- **WHAT YOU WILL DO**
Exactly the lines from the beginning of the listing below through the line that contains "3. Minh họa" should be transcribed, and pictures must stay out.

(INFORMATION SUPPLIED Opens)

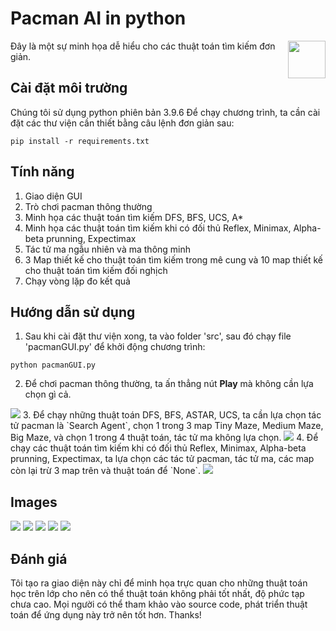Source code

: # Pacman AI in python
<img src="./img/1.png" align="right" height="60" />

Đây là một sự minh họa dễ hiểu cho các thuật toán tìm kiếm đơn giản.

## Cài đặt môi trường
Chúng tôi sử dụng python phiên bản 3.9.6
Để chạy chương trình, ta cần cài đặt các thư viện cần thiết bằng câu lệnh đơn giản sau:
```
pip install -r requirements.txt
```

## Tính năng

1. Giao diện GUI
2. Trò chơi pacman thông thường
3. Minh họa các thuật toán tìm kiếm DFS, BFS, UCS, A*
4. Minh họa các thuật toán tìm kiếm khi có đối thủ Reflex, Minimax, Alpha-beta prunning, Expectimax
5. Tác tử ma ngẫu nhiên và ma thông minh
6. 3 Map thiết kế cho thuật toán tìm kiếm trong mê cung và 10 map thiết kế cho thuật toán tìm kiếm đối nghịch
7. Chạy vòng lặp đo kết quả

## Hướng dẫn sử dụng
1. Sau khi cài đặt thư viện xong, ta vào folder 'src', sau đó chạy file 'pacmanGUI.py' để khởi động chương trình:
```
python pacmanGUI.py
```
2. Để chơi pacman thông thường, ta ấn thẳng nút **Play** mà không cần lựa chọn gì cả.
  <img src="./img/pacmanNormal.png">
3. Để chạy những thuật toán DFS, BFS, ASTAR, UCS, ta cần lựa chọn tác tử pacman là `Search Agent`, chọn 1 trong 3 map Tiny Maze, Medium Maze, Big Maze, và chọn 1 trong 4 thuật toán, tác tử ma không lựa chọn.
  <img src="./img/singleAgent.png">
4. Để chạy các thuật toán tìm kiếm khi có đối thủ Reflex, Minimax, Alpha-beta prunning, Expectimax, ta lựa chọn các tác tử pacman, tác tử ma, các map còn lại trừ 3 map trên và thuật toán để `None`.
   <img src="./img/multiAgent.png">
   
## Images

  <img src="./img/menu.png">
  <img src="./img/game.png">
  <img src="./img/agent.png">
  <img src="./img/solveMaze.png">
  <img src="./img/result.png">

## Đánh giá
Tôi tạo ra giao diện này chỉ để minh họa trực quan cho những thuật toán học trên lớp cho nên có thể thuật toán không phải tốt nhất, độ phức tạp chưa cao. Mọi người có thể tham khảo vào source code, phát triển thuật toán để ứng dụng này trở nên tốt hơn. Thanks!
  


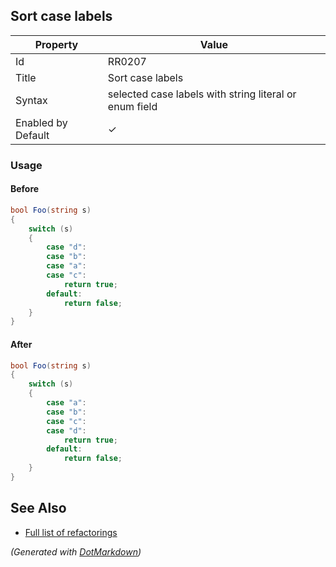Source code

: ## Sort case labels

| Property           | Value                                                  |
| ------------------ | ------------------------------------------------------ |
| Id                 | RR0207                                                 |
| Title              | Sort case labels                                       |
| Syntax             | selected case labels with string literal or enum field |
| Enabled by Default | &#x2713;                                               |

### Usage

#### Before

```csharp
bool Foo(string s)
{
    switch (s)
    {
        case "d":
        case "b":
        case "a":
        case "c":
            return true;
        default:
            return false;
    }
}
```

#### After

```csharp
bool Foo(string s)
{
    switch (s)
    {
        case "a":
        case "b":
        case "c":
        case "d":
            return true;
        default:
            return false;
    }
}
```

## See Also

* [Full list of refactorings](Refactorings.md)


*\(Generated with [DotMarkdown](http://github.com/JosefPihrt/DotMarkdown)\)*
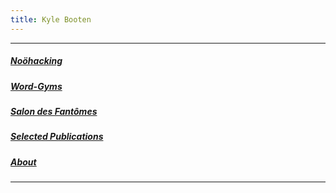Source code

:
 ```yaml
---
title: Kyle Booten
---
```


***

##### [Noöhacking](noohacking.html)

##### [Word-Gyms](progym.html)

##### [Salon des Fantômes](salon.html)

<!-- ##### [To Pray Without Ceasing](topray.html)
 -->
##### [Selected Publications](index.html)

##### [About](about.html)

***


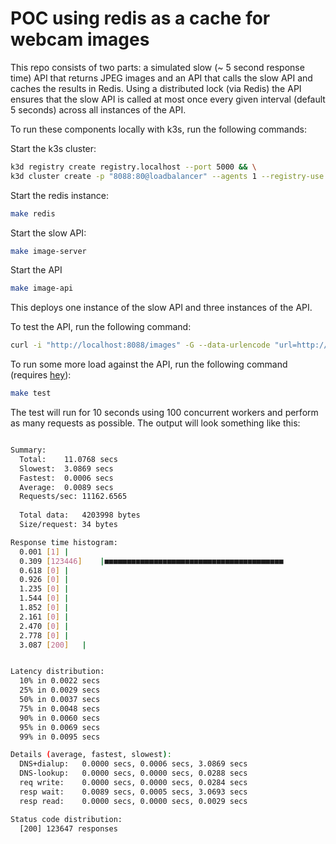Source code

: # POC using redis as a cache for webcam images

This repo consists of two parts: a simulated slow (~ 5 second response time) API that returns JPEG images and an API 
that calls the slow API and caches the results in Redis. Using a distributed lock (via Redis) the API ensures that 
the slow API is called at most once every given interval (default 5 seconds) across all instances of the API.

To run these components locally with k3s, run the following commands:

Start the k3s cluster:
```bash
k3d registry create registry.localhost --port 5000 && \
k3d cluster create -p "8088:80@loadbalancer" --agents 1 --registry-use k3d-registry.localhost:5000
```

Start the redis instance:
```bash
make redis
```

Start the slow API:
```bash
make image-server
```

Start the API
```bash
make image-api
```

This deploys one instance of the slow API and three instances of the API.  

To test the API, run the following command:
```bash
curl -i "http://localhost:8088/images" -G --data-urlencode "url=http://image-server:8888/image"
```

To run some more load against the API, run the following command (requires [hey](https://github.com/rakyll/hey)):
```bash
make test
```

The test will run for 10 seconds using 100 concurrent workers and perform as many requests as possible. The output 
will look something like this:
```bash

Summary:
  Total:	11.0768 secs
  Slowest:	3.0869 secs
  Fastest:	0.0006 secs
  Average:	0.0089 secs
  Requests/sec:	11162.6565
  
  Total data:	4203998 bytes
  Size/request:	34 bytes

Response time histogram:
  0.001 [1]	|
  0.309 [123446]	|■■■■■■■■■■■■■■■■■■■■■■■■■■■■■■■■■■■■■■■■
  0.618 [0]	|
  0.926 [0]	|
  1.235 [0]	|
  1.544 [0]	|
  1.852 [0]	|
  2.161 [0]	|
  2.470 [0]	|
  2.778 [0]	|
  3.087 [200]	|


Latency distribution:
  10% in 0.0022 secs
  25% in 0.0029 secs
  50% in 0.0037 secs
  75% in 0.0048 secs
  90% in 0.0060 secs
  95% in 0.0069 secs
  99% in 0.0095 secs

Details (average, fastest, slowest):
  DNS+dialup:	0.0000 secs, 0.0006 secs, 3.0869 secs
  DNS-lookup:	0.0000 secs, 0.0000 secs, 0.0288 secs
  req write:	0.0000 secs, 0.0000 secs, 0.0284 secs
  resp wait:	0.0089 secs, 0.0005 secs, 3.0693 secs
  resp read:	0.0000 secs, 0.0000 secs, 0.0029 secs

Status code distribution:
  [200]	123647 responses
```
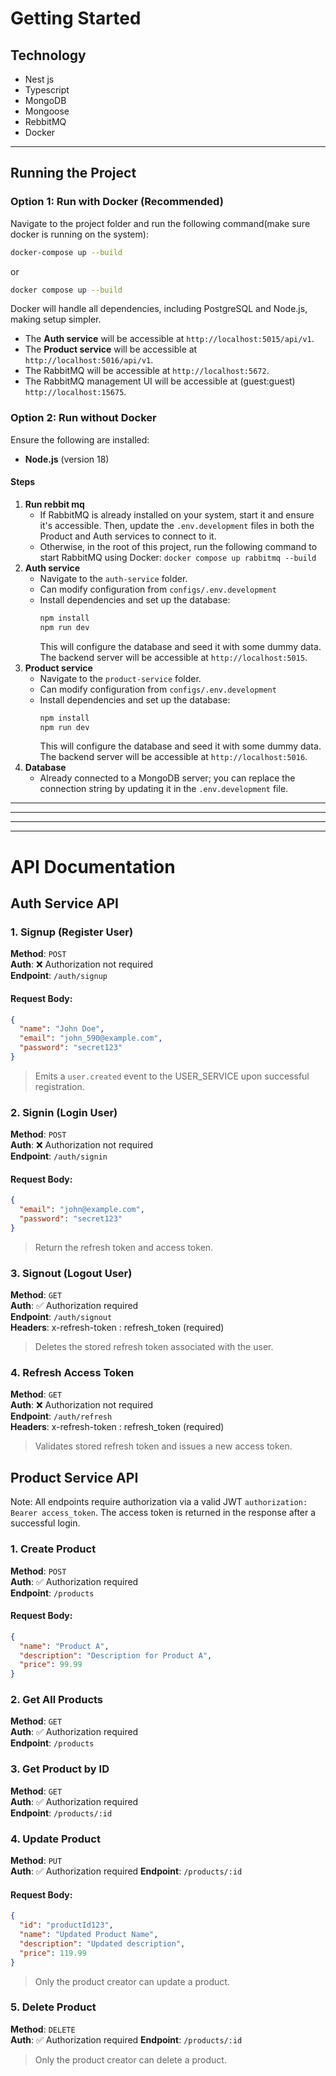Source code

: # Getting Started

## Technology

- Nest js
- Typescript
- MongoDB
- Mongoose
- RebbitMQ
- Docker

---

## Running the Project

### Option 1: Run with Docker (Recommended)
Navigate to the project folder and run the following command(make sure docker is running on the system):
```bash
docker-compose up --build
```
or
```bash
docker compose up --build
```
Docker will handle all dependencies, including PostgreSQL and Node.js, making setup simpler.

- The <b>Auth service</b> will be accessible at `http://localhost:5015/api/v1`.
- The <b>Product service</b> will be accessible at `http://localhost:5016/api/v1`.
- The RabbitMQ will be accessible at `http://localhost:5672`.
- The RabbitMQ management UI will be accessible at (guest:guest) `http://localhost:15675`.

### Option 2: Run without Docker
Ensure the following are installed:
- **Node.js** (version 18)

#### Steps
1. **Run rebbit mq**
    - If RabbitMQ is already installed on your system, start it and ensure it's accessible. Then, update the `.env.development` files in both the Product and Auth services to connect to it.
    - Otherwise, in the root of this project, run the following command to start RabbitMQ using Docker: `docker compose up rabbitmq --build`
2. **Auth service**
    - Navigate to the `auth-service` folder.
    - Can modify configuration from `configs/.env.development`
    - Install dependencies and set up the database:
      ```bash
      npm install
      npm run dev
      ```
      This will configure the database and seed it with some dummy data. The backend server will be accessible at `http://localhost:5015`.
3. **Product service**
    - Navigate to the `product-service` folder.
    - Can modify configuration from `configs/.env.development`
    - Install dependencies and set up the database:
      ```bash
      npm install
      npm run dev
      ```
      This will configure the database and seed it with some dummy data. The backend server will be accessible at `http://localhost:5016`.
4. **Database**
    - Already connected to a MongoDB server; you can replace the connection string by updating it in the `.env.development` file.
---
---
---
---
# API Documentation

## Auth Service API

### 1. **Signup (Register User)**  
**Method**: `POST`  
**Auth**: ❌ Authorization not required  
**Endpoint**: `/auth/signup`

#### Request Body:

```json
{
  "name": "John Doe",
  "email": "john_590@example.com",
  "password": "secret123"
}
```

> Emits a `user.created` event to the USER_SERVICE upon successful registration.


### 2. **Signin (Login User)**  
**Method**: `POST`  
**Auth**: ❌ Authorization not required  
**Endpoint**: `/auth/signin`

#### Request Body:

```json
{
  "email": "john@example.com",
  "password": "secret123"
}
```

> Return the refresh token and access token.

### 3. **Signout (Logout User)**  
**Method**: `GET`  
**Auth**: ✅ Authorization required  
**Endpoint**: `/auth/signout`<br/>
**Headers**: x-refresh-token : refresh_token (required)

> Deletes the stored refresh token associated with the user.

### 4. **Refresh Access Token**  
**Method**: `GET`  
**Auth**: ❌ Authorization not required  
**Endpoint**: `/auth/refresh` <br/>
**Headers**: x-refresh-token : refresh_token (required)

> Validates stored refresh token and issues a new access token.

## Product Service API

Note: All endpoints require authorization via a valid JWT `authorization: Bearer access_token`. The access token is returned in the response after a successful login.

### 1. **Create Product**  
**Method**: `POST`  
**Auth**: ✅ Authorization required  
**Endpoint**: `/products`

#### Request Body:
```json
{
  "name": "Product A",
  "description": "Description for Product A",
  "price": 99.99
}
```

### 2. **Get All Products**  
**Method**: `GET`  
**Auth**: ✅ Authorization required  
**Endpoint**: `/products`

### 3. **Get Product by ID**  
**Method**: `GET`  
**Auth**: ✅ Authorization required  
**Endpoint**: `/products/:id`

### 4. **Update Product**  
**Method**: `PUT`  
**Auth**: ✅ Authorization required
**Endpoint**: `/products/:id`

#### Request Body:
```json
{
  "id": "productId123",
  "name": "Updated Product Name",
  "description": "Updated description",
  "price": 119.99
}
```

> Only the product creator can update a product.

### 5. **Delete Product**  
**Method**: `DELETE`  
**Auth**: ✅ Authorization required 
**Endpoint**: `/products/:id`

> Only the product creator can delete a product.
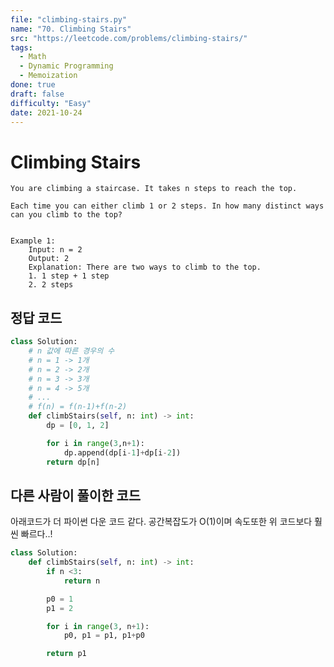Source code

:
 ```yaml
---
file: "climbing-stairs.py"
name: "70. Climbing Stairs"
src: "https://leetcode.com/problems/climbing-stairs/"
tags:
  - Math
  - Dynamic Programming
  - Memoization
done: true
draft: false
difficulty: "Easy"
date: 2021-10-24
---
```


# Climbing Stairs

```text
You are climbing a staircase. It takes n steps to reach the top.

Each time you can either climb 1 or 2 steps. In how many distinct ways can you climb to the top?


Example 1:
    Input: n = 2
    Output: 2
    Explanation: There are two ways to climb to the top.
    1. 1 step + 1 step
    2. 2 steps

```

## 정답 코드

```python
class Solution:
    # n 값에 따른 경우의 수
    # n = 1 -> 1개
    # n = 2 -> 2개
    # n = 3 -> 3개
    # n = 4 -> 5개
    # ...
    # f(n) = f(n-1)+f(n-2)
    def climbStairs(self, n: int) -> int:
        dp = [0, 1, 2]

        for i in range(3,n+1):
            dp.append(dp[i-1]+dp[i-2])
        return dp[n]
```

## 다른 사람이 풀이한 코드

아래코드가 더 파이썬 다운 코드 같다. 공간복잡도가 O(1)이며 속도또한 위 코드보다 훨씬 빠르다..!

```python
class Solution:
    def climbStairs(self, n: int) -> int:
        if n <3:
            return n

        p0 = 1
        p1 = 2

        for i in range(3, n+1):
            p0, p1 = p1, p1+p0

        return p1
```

(INFORMATION SUPPLIED Closes)

- **SOLUTION FOR THIS TASK**
Source code

: # Pacman AI in python
<img src="./img/1.png" align="right" height="60" />

Đây là một sự minh họa dễ hiểu cho các thuật toán tìm kiếm đơn giản.

## Cài đặt môi trường
Chúng tôi sử dụng python phiên bản 3.9.6
Để chạy chương trình, ta cần cài đặt các thư viện cần thiết bằng câu lệnh đơn giản sau:
```
pip install -r requirements.txt
```

## Tính năng

1. Giao diện GUI
2. Trò chơi pacman thông thường
3. Minh họa các thuật toán tìm kiếm DFS, BFS, UCS, A*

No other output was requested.